Perhaps using the "Batman" and "Star Trek" franchises as a model, Sony announced Tuesday that "(500) Days of Summer" helmer Marc Webb will hop in the director's chair for the next, reportedly scaled-down "Spider-Man" adventure.
Here it is again; the dreaded "re-imagined" project. I must admit it worked well enough with "Batman" and "Star Trek." But they both re-emerged on the movie franchise landscape with budgets worthy of the massive endeavors they had grown into.
According to Borys Kit, posting his Risky Business blog on the Hollywood Reporter Web site, the plan for the new "Spider-Man" is a budget "in the $80 million range and feature a cast of relative unknowns."
Sony, which scrapped the Sam Raimi/Tobey Maguire "Spider-Man 4" project just over a week ago, mentions nothing about scaling back or potential cast members in its official announcement.

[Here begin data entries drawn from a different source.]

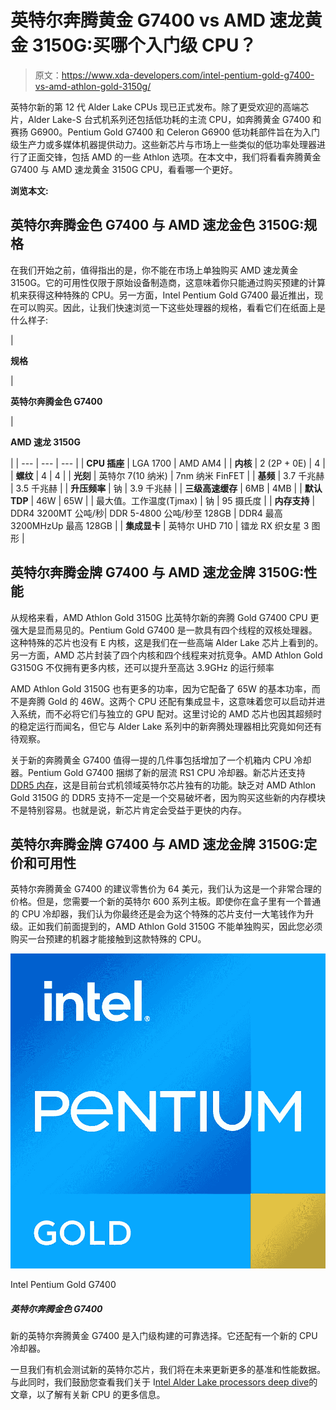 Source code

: # 英特尔奔腾黄金 G7400 vs AMD 速龙黄金 3150G:买哪个入门级 CPU？

> 原文：<https://www.xda-developers.com/intel-pentium-gold-g7400-vs-amd-athlon-gold-3150g/>

英特尔新的第 12 代 Alder Lake CPUs 现已正式发布。除了更受欢迎的高端芯片，Alder Lake-S 台式机系列还包括低功耗的主流 CPU，如奔腾黄金 G7400 和赛扬 G6900。Pentium Gold G7400 和 Celeron G6900 低功耗部件旨在为入门级生产力或多媒体机器提供动力。这些新芯片与市场上一些类似的低功率处理器进行了正面交锋，包括 AMD 的一些 Athlon 选项。在本文中，我们将看看奔腾黄金 G7400 与 AMD 速龙黄金 3150G CPU，看看哪一个更好。

**浏览本文:**

## 英特尔奔腾金色 G7400 与 AMD 速龙金色 3150G:规格

在我们开始之前，值得指出的是，你不能在市场上单独购买 AMD 速龙黄金 3150G。它的可用性仅限于原始设备制造商，这意味着你只能通过购买预建的计算机来获得这种特殊的 CPU。另一方面，Intel Pentium Gold G7400 最近推出，现在可以购买。因此，让我们快速浏览一下这些处理器的规格，看看它们在纸面上是什么样子:

| 

**规格**

 | 

**英特尔奔腾金色 G7400**

 | 

**AMD 速龙 3150G**

 |
| --- | --- | --- |
| **CPU 插座** | LGA 1700 | AMD AM4 |
| **内核** | 2 (2P + 0E) | 4 |
| **螺纹** | 4 | 4 |
| **光刻** | 英特尔 7(10 纳米) | 7nm 纳米 FinFET |
| **基频** | 3.7 千兆赫 | 3.5 千兆赫 |
| **升压频率** | 钠 | 3.9 千兆赫 |
| **三级高速缓存** | 6MB | 4MB |
| **默认 TDP** | 46W | 65W |
| 最大值。工作温度(Tjmax) | 钠 | 95 摄氏度 |
| **内存支持** | DDR4 3200MT 公吨/秒&#124; DDR 5-4800 公吨/秒至 128GB | DDR4 最高 3200MHzUp 最高 128GB |
| **集成显卡** | 英特尔 UHD 710 | 镭龙 RX 织女星 3 图形 |

## 英特尔奔腾金牌 G7400 与 AMD 速龙金牌 3150G:性能

从规格来看，AMD Athlon Gold 3150G 比英特尔新的奔腾 Gold G7400 CPU 更强大是显而易见的。Pentium Gold G7400 是一款具有四个线程的双核处理器。这种特殊的芯片也没有 E 内核，这是我们在一些高端 Alder Lake 芯片上看到的。另一方面，AMD 芯片封装了四个内核和四个线程来对抗竞争。AMD Athlon Gold G3150G 不仅拥有更多内核，还可以提升至高达 3.9GHz 的运行频率

AMD Athlon Gold 3150G 也有更多的功率，因为它配备了 65W 的基本功率，而不是奔腾 Gold 的 46W。这两个 CPU 还配有集成显卡，这意味着您可以启动并进入系统，而不必将它们与独立的 GPU 配对。这里讨论的 AMD 芯片也因其超频时的稳定运行而闻名，但它与 Alder Lake 系列中的新奔腾处理器相比究竟如何还有待观察。

关于新的奔腾黄金 G7400 值得一提的几件事包括增加了一个机箱内 CPU 冷却器。Pentium Gold G7400 捆绑了新的层流 RS1 CPU 冷却器。新芯片还支持 [DDR5 内存](https://www.xda-developers.com/best-ddr5-ram/)，这是目前台式机领域英特尔芯片独有的功能。缺乏对 AMD Athlon Gold 3150G 的 DDR5 支持不一定是一个交易破坏者，因为购买这些新的内存模块不是特别容易。也就是说，新芯片肯定会受益于更快的内存。

## 英特尔奔腾金牌 G7400 与 AMD 速龙金牌 3150G:定价和可用性

英特尔奔腾黄金 G7400 的建议零售价为 64 美元，我们认为这是一个非常合理的价格。但是，您需要一个新的英特尔 600 系列主板。即使你在盒子里有一个普通的 CPU 冷却器，我们认为你最终还是会为这个特殊的芯片支付一大笔钱作为升级。正如我们前面提到的，AMD Athlon Gold 3150G 不能单独购买，因此您必须购买一台预建的机器才能接触到这款特殊的 CPU。

 <picture>![The new Intel Pentium Gold G7400 is a solid option to consider for an entry-level build. It also comes with a new CPU cooler inside the box.](img/4773ffbc79943916938e818156adb7b7.png)</picture> 

Intel Pentium Gold G7400

##### 英特尔奔腾金色 G7400

新的英特尔奔腾黄金 G7400 是入门级构建的可靠选择。它还配有一个新的 CPU 冷却器。

一旦我们有机会测试新的英特尔芯片，我们将在未来更新更多的基准和性能数据。与此同时，我们鼓励您查看我们关于 I[ntel Alder Lake processors deep dive](https://www.xda-developers.com/intel-12th-gen-alder-lake/)的文章，以了解有关新 CPU 的更多信息。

Just kudos about Webb and the fact that the new thrust will take Peter Parker back to high school:
"We wanted someone who could capture the awe of being in Peter's shoes so the audience could experience his sense of discovery while giving real heart to the emotion, anxiety and recklessness of that age and coupling all of that with the adrenaline of Spider-Man's adventure."
Kit's Hollywood Reporter article says "the touchstone for the new movie will not be the 1960s comics, which were the inspiration behind the movies by Raimi." This time, the bedrock of the Spidey stories will be inspired by the "Ultimate Spider-Man" comics of the past decade.
No matter how Webb's vision turns out, this about-face in the "Spider-Man" movie franchise will delay the next flick a year. Raimi was struggling to get his third sequel into theaters next summer.
The "Spider-Man Whatever" re-boot isn't scheduled to hit movie screens until the summer of 2012.